В драме допрашивает сечевика не командир (командир здесь Болботун), а сотник Галаньба — «холоден, черен, с черным шлыком», — специалист своего страшного дела, и, убедившись, что дезертир действительно «поморожен», приказывает: «Взять его под арест! И под арестом до лазарету! Як ему ликарь ногу перевяжет, вернуть его сюды в штаб и дать ему пятнадцать шомполив, щоб вин знав, як без документов бегать с своего полку».
Другой эпизод этой картины — драматургически блистательная сцена ограбления ремесленника — вообще не имеет аналогий в прозе Булгакова. Впрочем, ранняя его проза нам известна не вся…
В первой редакции пьесы картина «В петлюровском штабе» имела композиционное обрамление: она представала как кошмарный сон, который снится Алексею. Персонифицированный «кошмар» в клетчатых рейтузах и сапогах с желтыми отворотами (он так и назывался в перечне действующих лиц: «Кошмар с желтыми отворотами») приходил к Турбину во сне, кричал: «Доктор, не размышляйте, снимите погоны!» Алексей пытался возражать, и тогда его спальня исчезала и возникала эта картина…
Впоследствии, в процессе мхатовской постановки, обрамление отпало, исчезли атрибуты «сна». Но картина все равно проходит перед зрителями как страшный, жестокий сон. Вместе с фантасмагорическим сном «Кабинет гетмана» — предвестие «восьми снов» «Бега».

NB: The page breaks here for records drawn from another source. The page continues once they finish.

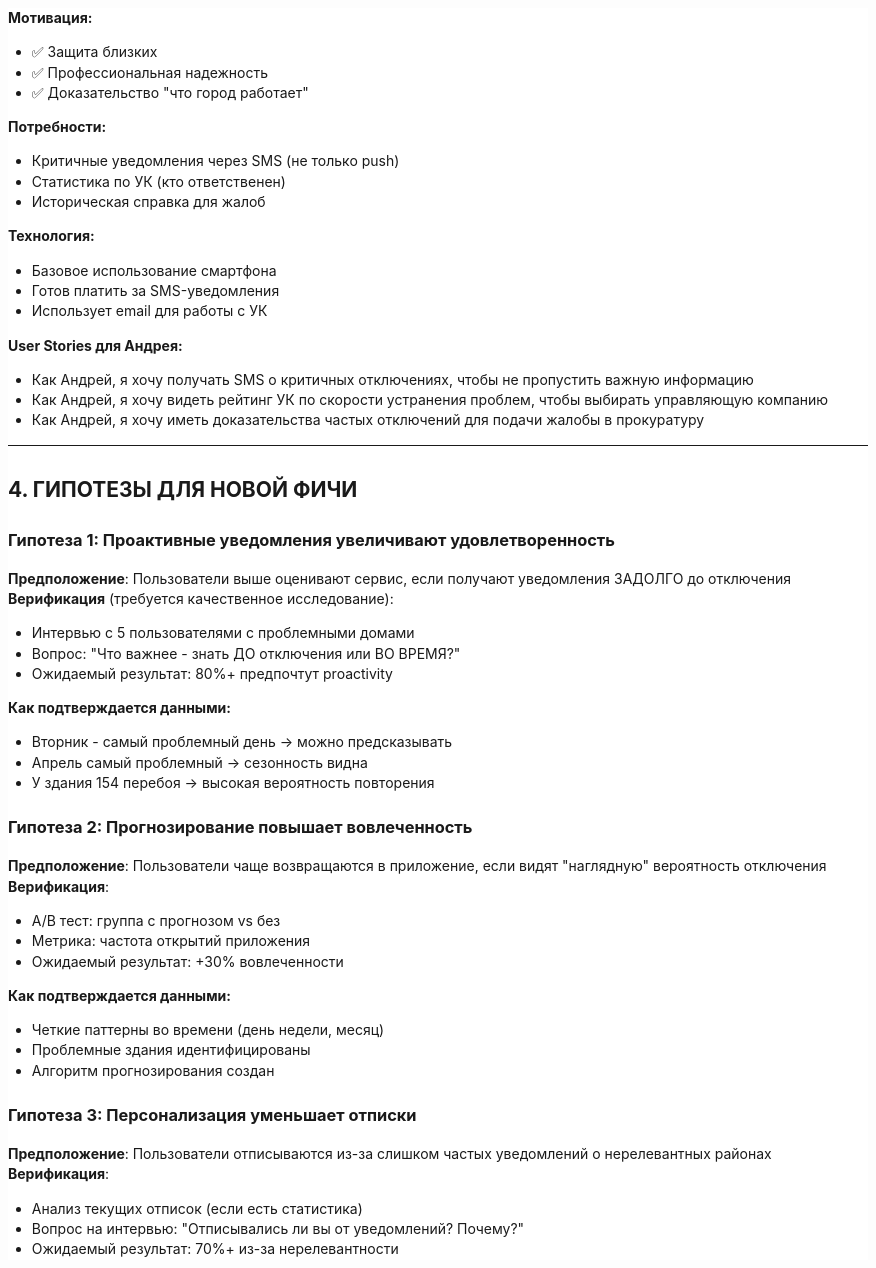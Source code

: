 **Мотивация:**
- ✅ Защита близких
- ✅ Профессиональная надежность
- ✅ Доказательство "что город работает"

**Потребности:**
- Критичные уведомления через SMS (не только push)
- Статистика по УК (кто ответственен)
- Историческая справка для жалоб

**Технология:**
- Базовое использование смартфона
- Готов платить за SMS-уведомления
- Использует email для работы с УК

**User Stories для Андрея:**
- Как Андрей, я хочу получать SMS о критичных отключениях, чтобы не пропустить важную информацию
- Как Андрей, я хочу видеть рейтинг УК по скорости устранения проблем, чтобы выбирать управляющую компанию
- Как Андрей, я хочу иметь доказательства частых отключений для подачи жалобы в прокуратуру

---

## 4. ГИПОТЕЗЫ ДЛЯ НОВОЙ ФИЧИ

### Гипотеза 1: Проактивные уведомления увеличивают удовлетворенность
**Предположение**: Пользователи выше оценивают сервис, если получают уведомления ЗАДОЛГО до отключения
**Верификация** (требуется качественное исследование):
- Интервью с 5 пользователями с проблемными домами
- Вопрос: "Что важнее - знать ДО отключения или ВО ВРЕМЯ?"
- Ожидаемый результат: 80%+ предпочтут proactivity

**Как подтверждается данными:**
- Вторник - самый проблемный день → можно предсказывать
- Апрель самый проблемный → сезонность видна
- У здания 154 перебоя → высокая вероятность повторения

### Гипотеза 2: Прогнозирование повышает вовлеченность
**Предположение**: Пользователи чаще возвращаются в приложение, если видят "наглядную" вероятность отключения
**Верификация**:
- A/B тест: группа с прогнозом vs без
- Метрика: частота открытий приложения
- Ожидаемый результат: +30% вовлеченности

**Как подтверждается данными:**
- Четкие паттерны во времени (день недели, месяц)
- Проблемные здания идентифицированы
- Алгоритм прогнозирования создан

### Гипотеза 3: Персонализация уменьшает отписки
**Предположение**: Пользователи отписываются из-за слишком частых уведомлений о нерелевантных районах
**Верификация**:
- Анализ текущих отписок (если есть статистика)
- Вопрос на интервью: "Отписывались ли вы от уведомлений? Почему?"
- Ожидаемый результат: 70%+ из-за нерелевантности
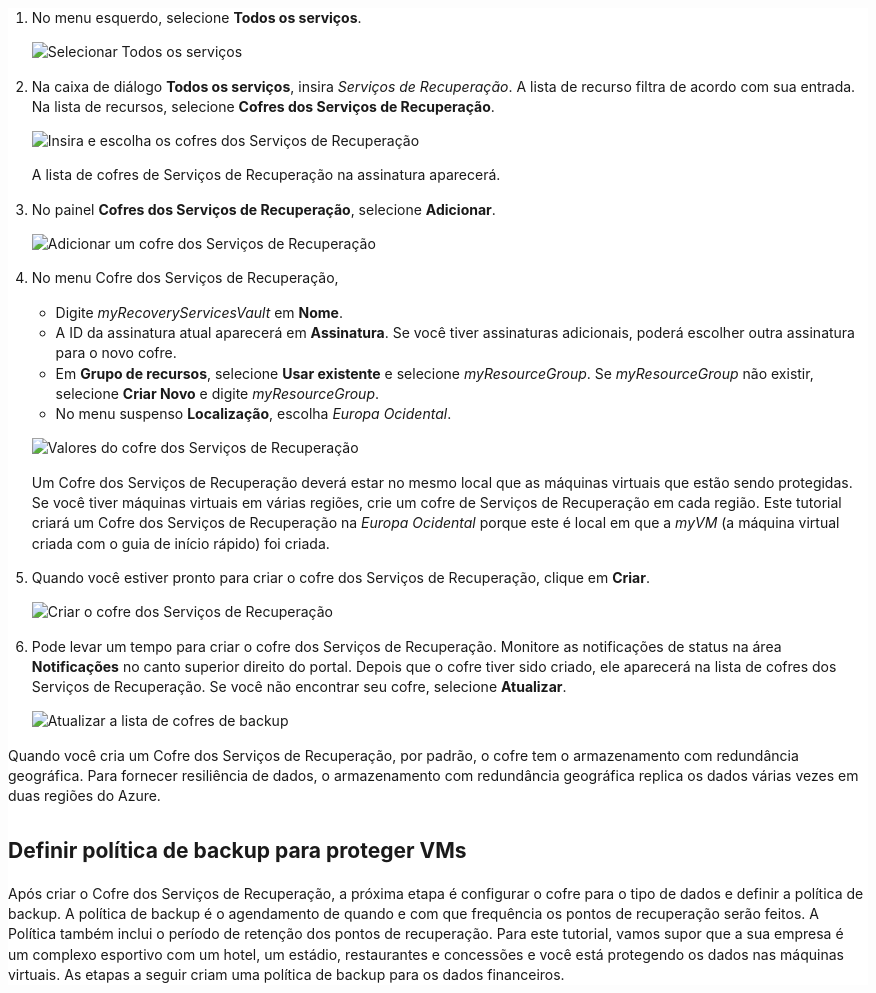 1. No menu esquerdo, selecione **Todos os serviços**.

    ![Selecionar Todos os serviços](./media/tutorial-backup-vm-at-scale/click-all-services.png)

1. Na caixa de diálogo **Todos os serviços**, insira *Serviços de Recuperação*. A lista de recurso filtra de acordo com sua entrada. Na lista de recursos, selecione **Cofres dos Serviços de Recuperação**.

    ![Insira e escolha os cofres dos Serviços de Recuperação](./media/tutorial-backup-vm-at-scale/all-services.png)

    A lista de cofres de Serviços de Recuperação na assinatura aparecerá.

1. No painel **Cofres dos Serviços de Recuperação**, selecione **Adicionar**.

    ![Adicionar um cofre dos Serviços de Recuperação](./media/tutorial-backup-vm-at-scale/add-button-create-vault.png)

1. No menu Cofre dos Serviços de Recuperação,

    * Digite *myRecoveryServicesVault* em **Nome**.
    * A ID da assinatura atual aparecerá em **Assinatura**. Se você tiver assinaturas adicionais, poderá escolher outra assinatura para o novo cofre.
    * Em **Grupo de recursos**, selecione **Usar existente** e selecione *myResourceGroup*. Se *myResourceGroup* não existir, selecione **Criar Novo** e digite *myResourceGroup*.
    * No menu suspenso **Localização**, escolha *Europa Ocidental*.

    ![Valores do cofre dos Serviços de Recuperação](./media/tutorial-backup-vm-at-scale/review-and-create.png)

    Um Cofre dos Serviços de Recuperação deverá estar no mesmo local que as máquinas virtuais que estão sendo protegidas. Se você tiver máquinas virtuais em várias regiões, crie um cofre de Serviços de Recuperação em cada região. Este tutorial criará um Cofre dos Serviços de Recuperação na *Europa Ocidental* porque este é local em que a *myVM* (a máquina virtual criada com o guia de início rápido) foi criada.

1. Quando você estiver pronto para criar o cofre dos Serviços de Recuperação, clique em **Criar**.

    ![Criar o cofre dos Serviços de Recuperação](./media/tutorial-backup-vm-at-scale/click-create-button.png)

1. Pode levar um tempo para criar o cofre dos Serviços de Recuperação. Monitore as notificações de status na área **Notificações** no canto superior direito do portal. Depois que o cofre tiver sido criado, ele aparecerá na lista de cofres dos Serviços de Recuperação. Se você não encontrar seu cofre, selecione **Atualizar**.

     ![Atualizar a lista de cofres de backup](./media/tutorial-backup-vm-at-scale/refresh-button.png)

Quando você cria um Cofre dos Serviços de Recuperação, por padrão, o cofre tem o armazenamento com redundância geográfica. Para fornecer resiliência de dados, o armazenamento com redundância geográfica replica os dados várias vezes em duas regiões do Azure.

## <a name="set-backup-policy-to-protect-vms"></a>Definir política de backup para proteger VMs

Após criar o Cofre dos Serviços de Recuperação, a próxima etapa é configurar o cofre para o tipo de dados e definir a política de backup. A política de backup é o agendamento de quando e com que frequência os pontos de recuperação serão feitos. A Política também inclui o período de retenção dos pontos de recuperação. Para este tutorial, vamos supor que a sua empresa é um complexo esportivo com um hotel, um estádio, restaurantes e concessões e você está protegendo os dados nas máquinas virtuais. As etapas a seguir criam uma política de backup para os dados financeiros.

Место этих двух картин в тугой структуре уже законченной драмы чрезвычайно значительно, и, надо думать, столь тщательная разработка их на раннем этапе, на фоне еще сырой пьесы, случайностью не была: эти картины, так далеко выходящие за пределы дома Турбиных и как будто даже не связанные (почти не связанные) с турбинским домом, тем не менее определяли развитие действия, поступки героев и нашу оценку этих поступков, они определяли движение пьесы к кульминации, последующие сцены в гимназии, монолог: «…Я вас не поведу, потому что в балагане я не участвую, тем более что за этот балаган заплатите своею кровью и совершенно бессмысленно вы все!» — принадлежавший в первой редакции полковнику Малышеву, а в окончательной — полковнику Турбину, и подготавливали последние слова на ступенях лестницы, в первой редакции произнесенные Най-Турсом, а в окончательной — Алексеем Турбиным: «Унтер-офицер Турбин, брось геройство к чертям!»[59]
58
В первой редакции не было немецких слов «Heimat ist Heimat»; вместо «Вы можете покойно расходиться» было: «Вы свободно можете уходить» и др.
59
Привожу по окончательному тексту пьесы «Дни Турбиных». В первой редакции имеются незначительные разночтения: не «за этот балаган», а «за балаган»; Най-Турс, естественно, не называет Николку по фамилии и говорит так: «Унтег-цер, бгосьте гегойствовать к чегтям».